***** WORKING DATA
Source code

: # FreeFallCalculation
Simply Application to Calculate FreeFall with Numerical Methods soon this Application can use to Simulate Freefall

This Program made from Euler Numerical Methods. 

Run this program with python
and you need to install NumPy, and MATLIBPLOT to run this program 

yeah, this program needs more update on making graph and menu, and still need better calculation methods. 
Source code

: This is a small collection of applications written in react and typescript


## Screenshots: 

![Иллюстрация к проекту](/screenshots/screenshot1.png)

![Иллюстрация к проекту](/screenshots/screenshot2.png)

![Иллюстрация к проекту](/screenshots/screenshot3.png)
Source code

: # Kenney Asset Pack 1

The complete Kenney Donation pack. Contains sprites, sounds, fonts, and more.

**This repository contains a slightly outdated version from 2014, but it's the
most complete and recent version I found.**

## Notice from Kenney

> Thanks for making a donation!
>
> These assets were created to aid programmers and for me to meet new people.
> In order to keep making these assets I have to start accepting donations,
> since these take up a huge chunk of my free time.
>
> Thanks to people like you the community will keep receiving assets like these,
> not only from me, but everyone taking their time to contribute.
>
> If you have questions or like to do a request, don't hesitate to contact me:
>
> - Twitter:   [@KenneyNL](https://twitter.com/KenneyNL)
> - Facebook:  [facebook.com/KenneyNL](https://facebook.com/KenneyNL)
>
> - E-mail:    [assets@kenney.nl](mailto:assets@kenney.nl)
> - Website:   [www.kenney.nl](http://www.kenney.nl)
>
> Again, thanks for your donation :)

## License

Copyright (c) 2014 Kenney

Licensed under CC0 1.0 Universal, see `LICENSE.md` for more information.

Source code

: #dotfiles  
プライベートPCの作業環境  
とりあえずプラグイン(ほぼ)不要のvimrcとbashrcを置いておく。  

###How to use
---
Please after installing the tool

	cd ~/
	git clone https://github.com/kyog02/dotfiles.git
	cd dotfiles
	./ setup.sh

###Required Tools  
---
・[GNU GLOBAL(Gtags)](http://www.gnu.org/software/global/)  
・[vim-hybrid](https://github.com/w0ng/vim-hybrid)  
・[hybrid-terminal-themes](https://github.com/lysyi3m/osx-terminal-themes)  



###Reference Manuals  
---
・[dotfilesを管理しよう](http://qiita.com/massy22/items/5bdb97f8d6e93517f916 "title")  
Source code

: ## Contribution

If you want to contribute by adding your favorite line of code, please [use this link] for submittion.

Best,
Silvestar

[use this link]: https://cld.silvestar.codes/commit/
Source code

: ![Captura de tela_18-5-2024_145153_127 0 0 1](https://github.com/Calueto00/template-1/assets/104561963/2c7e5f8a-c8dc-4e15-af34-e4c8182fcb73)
**********
**REQUIRED ACTION:**
Lines after the one containing "and you need" are left out; every line from the start of the entries through that line is restated word for word.

**RESPONSE FOR THIS EXERCISE:**
Source code

: # FreeFallCalculation
Simply Application to Calculate FreeFall with Numerical Methods soon this Application can use to Simulate Freefall

This Program made from Euler Numerical Methods. 

Run this program with python
and you need to install NumPy, and MATLIBPLOT to run this program 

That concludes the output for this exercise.